Primary Responsibilities
- Pedagogical Design: Design and implement an emergent, inquiry-based music program that aligns with the Reggio-inspired philosophy of the ELC.
- Inquiry-Based Learning: Plan and facilitate play-based, inquiry-informed music experiences that are responsive to young children's interests and developmental needs.
- Inclusive Practice: Ensure all learning experiences are developmentally appropriate, inclusive, and accessible to the diverse needs of all learners.
- Student Agency: Support children's agency, creativity, and joy through the intentional exploration of sound, movement, and rhythm.
- Environmental Stewardship: Curate an open-ended collection of musical materials, instruments, and resources that invite exploration, provocation, and creativity.
- Documentation & Reflection: Observe and document children's learning processes to inform instruction, reflect on professional practice, and share meaningful learning stories with the community.
- Collaborative Culture: Contribute positively to a collaborative professional culture, maintaining a shared responsibility for student learning and well-being.
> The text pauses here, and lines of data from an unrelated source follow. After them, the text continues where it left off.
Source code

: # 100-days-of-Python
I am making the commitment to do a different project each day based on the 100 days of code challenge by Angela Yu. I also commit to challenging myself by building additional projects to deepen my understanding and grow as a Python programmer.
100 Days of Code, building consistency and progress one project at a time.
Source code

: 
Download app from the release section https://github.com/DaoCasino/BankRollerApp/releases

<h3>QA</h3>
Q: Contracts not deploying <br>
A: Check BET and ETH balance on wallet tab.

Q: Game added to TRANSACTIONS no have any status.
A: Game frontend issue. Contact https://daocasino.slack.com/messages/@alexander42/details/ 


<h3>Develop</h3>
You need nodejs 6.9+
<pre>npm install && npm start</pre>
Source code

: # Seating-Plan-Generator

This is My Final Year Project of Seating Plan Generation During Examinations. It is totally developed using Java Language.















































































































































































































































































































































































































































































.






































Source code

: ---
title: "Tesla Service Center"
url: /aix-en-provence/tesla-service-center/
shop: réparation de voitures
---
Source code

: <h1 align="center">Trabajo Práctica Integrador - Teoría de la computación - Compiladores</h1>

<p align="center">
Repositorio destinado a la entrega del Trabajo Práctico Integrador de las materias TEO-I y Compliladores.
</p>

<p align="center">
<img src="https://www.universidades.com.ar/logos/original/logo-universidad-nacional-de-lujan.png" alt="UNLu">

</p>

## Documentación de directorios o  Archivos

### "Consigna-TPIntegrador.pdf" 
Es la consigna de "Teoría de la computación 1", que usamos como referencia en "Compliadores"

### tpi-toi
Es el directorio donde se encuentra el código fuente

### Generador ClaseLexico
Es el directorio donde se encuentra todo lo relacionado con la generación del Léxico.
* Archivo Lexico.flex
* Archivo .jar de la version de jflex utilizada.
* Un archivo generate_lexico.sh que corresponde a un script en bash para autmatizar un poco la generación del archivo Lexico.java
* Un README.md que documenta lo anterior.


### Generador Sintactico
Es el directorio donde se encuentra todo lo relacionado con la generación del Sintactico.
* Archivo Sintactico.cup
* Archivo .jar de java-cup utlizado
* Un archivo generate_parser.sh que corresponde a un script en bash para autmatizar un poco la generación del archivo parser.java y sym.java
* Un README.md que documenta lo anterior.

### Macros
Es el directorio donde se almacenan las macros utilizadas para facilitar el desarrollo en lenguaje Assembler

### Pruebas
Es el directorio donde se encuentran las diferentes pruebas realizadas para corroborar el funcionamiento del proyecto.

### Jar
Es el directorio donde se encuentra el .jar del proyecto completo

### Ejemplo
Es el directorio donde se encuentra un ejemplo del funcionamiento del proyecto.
- Ethical Engagement: Demonstrate deep respect for young children as competent, creative, and capable learners.
Position Requirements & Qualifications
- Bachelor's Degree in relevant field (i.e. early childhood/elementary education or music, etc)
- Master's Degree in relevant field preferred
- Teaching license or a degree in education
- At least two years of full-time teaching experience is preferred.
- Proficient knowledge of early childhood learning environments.
- Understanding of a Reggio Approach to early years education preferred.
- A strong affinity for young children.
- Proven ability to design and implement effective programs for children with diverse differences.
- Experience teaching multilingual learners in general classroom settings preferred
- Excellent verbal and written English language skills
- Confident technology skills for teaching and administrative tasks
Working Requirements
- Sponsoring and/or coaching after school activities are part of the responsibility of the professional educator. Therefore, faculty shall be available to coach and/or sponsor an athletic team or other extra curricular activity. Each faculty member is expected to do a minimum of one category 1 activity or sport per year.
- Mandatory attendance of school orientation and participation in a minimum of four evening and/or weekend school activities each year, as assigned (including Back-to-School Night).
- Attend Responsive Classroom professional learning (virtual), specified by the school, in the months prior to the official start of employment.